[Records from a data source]
=== Begin Enclosure ===

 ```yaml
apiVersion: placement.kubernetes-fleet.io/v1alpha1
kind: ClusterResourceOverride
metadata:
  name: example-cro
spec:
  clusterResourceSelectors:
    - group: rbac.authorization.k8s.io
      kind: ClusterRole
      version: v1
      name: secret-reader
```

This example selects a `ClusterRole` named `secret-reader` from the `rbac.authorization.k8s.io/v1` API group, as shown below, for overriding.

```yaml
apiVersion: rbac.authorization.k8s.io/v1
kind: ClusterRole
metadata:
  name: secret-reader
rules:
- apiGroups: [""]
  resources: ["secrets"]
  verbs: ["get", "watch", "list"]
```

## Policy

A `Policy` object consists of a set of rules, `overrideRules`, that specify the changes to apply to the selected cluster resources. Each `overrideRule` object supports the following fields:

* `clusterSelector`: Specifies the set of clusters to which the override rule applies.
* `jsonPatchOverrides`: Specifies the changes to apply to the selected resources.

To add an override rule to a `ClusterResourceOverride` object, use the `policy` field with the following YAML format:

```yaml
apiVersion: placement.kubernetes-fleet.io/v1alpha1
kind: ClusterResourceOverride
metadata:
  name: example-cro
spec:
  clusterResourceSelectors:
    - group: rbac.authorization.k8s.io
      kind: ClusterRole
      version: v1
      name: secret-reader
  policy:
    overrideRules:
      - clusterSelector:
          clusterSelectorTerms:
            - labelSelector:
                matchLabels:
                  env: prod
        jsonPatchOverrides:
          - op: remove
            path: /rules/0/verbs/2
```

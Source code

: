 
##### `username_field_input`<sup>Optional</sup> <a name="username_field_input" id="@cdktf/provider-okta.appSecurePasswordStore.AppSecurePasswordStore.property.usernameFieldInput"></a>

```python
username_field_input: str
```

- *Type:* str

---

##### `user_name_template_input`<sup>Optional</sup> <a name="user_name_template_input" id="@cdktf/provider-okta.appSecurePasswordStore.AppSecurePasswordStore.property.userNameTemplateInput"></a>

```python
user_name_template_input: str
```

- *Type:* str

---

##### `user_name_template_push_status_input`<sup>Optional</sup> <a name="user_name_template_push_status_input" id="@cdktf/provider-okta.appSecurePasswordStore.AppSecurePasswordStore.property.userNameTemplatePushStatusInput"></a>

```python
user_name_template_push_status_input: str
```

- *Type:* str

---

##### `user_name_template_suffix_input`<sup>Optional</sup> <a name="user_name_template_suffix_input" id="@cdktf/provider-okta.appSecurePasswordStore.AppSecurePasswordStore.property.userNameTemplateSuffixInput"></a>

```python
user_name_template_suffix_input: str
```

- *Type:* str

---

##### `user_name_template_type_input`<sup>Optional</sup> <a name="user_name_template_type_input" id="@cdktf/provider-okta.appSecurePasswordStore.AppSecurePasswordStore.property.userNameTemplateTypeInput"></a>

=== End Enclosure ===

--- Your assignment ---
Whenever "changes" occurs in a line above, copy that line.

--- Answer to this problem ---
A `Policy` object consists of a set of rules, `overrideRules`, that specify the changes to apply to the selected cluster resources. Each `overrideRule` object supports the following fields:
* `jsonPatchOverrides`: Specifies the changes to apply to the selected resources.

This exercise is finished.